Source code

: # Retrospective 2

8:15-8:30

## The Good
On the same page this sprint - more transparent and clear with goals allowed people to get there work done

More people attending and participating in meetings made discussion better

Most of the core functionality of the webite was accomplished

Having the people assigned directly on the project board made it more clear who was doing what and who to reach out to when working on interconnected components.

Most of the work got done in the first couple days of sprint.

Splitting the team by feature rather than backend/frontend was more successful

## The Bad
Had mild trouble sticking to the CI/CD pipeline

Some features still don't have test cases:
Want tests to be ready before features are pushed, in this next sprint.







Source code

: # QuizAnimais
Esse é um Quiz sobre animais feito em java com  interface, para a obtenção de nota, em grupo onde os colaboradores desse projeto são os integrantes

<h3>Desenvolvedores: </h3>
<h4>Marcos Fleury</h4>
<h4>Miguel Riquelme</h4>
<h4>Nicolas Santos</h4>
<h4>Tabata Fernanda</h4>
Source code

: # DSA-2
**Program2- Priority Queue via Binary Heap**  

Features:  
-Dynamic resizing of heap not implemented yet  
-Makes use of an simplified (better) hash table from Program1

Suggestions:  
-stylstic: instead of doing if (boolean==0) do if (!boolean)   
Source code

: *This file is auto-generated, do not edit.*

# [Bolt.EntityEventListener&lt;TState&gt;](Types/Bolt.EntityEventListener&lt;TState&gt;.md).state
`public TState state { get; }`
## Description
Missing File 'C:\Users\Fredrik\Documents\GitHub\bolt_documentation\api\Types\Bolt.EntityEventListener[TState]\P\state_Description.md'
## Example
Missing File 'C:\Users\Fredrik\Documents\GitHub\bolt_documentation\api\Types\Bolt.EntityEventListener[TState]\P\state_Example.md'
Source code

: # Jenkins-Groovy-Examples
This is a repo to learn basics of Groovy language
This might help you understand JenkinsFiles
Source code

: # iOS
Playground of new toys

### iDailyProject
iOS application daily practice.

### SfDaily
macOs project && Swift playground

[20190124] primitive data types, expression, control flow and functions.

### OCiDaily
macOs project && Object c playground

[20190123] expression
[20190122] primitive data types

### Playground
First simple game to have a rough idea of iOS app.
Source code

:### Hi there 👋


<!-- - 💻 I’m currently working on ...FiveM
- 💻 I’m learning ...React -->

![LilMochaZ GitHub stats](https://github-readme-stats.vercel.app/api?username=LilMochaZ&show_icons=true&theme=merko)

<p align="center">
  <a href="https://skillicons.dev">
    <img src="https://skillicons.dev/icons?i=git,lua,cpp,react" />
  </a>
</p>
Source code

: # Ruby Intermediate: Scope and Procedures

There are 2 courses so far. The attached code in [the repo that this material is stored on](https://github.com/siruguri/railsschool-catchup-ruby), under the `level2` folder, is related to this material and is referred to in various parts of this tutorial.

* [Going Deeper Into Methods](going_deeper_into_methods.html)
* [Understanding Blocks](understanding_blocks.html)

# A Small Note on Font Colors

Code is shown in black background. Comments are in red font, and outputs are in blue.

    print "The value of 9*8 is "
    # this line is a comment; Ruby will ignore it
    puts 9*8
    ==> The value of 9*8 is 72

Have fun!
************
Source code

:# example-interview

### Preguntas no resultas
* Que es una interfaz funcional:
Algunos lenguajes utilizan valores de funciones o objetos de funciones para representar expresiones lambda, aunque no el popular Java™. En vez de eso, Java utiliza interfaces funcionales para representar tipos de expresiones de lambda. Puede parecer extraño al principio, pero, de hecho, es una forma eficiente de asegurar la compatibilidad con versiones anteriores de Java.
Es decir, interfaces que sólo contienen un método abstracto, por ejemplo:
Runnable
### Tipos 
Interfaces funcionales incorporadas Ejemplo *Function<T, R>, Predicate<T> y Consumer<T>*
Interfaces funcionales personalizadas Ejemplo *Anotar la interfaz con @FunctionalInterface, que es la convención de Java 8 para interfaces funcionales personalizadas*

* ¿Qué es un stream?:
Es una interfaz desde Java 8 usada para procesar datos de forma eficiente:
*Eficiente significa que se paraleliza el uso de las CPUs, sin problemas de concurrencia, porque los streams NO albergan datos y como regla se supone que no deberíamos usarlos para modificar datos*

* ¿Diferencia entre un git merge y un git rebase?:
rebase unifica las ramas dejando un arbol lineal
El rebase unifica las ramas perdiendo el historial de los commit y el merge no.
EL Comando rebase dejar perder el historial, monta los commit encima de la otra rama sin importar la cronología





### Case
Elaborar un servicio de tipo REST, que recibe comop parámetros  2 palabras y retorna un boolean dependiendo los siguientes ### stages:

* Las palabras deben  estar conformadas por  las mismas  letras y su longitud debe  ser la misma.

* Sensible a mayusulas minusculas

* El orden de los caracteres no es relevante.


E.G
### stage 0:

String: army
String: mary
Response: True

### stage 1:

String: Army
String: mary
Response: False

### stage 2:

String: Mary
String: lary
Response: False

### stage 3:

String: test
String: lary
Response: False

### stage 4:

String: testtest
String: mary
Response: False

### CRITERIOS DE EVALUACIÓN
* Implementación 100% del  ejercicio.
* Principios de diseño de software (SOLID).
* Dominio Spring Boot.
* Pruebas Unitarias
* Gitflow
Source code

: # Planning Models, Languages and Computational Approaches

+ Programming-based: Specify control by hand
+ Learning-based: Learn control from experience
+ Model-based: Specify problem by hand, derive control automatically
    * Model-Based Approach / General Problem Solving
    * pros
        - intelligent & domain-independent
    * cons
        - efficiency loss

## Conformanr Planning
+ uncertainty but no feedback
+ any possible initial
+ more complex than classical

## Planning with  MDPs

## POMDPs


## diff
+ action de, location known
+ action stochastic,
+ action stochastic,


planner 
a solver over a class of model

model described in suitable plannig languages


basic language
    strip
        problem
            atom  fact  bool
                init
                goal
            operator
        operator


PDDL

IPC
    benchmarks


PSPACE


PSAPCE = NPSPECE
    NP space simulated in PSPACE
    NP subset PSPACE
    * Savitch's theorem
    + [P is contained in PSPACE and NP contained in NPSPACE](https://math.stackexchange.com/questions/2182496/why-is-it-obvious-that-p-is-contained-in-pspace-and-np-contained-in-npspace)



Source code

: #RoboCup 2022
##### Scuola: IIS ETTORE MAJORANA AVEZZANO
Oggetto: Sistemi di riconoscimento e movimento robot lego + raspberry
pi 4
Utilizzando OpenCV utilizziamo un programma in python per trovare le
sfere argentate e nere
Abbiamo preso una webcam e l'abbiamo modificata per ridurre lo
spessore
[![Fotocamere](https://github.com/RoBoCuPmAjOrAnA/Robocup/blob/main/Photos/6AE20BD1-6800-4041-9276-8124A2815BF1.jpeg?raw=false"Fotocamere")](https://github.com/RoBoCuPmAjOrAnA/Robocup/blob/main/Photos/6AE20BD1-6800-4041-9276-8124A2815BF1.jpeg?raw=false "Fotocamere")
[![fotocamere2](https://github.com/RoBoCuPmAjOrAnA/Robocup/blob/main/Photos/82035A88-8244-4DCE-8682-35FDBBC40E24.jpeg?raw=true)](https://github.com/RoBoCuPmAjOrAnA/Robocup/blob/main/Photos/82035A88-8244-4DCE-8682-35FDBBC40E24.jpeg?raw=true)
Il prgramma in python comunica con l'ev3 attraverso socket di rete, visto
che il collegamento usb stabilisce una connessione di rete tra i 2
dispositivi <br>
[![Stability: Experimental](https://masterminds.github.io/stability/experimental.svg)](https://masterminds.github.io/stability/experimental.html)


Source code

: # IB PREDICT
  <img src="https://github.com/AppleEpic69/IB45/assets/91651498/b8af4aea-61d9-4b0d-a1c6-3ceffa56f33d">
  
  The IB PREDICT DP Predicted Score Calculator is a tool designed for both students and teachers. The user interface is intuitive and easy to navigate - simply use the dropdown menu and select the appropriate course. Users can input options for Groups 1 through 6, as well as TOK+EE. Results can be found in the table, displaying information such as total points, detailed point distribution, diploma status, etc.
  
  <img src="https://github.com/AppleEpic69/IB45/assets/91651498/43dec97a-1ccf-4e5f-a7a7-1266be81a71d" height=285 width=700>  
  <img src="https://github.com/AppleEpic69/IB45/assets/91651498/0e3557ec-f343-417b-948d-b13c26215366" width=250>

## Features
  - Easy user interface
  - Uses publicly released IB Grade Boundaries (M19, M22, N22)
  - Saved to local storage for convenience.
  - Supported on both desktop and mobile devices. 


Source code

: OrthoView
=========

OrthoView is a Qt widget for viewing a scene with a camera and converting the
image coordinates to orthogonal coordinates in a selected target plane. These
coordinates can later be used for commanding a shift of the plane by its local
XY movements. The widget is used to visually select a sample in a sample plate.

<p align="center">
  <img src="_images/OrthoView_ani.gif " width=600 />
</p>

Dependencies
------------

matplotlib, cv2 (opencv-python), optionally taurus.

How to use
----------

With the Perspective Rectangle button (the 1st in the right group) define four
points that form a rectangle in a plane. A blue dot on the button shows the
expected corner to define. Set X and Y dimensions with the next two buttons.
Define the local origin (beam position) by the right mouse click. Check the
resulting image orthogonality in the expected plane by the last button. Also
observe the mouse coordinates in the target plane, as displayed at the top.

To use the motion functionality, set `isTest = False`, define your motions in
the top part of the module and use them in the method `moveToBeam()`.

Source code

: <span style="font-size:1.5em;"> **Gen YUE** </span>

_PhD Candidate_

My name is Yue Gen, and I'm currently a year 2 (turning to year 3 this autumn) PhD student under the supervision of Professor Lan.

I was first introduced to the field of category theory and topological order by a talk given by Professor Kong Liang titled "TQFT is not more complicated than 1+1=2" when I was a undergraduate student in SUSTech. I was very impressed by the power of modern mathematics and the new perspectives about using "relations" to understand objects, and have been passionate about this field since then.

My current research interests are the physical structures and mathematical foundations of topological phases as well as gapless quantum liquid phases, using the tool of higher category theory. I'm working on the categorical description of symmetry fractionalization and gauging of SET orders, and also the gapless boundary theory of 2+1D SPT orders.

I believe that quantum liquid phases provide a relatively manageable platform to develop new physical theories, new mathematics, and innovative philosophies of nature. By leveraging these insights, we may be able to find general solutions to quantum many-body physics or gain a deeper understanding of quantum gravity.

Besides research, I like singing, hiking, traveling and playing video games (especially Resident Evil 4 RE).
************
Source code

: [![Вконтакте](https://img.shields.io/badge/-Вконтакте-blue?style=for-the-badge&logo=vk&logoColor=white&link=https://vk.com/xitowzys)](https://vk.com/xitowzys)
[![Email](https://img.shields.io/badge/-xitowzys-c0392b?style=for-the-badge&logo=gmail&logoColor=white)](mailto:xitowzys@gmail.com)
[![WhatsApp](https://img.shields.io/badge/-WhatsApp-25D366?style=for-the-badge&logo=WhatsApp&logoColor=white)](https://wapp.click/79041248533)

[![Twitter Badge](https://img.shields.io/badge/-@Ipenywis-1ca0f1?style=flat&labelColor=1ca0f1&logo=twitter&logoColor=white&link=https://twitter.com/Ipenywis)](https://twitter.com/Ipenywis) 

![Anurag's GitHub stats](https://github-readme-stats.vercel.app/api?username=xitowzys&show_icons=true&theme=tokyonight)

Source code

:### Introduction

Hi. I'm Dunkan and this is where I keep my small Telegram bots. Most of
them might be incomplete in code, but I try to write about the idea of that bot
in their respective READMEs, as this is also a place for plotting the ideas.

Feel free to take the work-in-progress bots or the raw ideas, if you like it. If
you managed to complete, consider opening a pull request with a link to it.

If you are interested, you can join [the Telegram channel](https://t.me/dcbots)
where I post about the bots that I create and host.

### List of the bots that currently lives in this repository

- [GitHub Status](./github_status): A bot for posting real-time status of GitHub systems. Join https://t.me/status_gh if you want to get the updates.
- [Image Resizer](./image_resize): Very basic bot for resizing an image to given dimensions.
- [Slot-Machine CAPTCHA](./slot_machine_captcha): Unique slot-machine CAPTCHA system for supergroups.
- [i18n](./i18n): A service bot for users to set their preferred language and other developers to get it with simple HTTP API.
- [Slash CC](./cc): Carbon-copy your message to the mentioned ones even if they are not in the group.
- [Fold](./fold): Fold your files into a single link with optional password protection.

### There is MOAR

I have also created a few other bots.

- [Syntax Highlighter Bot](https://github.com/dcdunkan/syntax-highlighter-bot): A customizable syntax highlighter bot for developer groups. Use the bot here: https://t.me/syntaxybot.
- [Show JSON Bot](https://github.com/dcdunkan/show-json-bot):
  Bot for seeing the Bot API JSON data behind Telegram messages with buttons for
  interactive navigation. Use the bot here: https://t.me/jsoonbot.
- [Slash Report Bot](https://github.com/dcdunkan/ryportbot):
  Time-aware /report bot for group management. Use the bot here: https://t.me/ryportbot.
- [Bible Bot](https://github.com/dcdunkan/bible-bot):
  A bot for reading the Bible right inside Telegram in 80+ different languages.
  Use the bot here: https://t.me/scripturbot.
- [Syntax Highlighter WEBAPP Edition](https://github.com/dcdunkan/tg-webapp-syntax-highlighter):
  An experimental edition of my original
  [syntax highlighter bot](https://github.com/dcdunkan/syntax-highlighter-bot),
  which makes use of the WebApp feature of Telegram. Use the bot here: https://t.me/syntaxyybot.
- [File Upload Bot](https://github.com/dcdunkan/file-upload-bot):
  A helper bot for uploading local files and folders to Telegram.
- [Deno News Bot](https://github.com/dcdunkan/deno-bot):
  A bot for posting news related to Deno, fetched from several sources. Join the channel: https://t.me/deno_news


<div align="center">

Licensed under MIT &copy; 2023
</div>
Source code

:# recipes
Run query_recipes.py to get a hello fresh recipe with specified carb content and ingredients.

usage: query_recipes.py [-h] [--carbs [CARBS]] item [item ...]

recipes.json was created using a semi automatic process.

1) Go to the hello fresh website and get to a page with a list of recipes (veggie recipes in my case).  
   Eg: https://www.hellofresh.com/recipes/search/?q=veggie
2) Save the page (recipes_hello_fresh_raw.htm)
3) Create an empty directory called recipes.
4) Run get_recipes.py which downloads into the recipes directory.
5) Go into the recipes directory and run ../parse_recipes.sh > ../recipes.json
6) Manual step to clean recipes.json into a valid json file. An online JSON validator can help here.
************
**Required action**
For the listing above, give the number of lines that contain the string "funcionales" and nothing else.

**Written answer**
3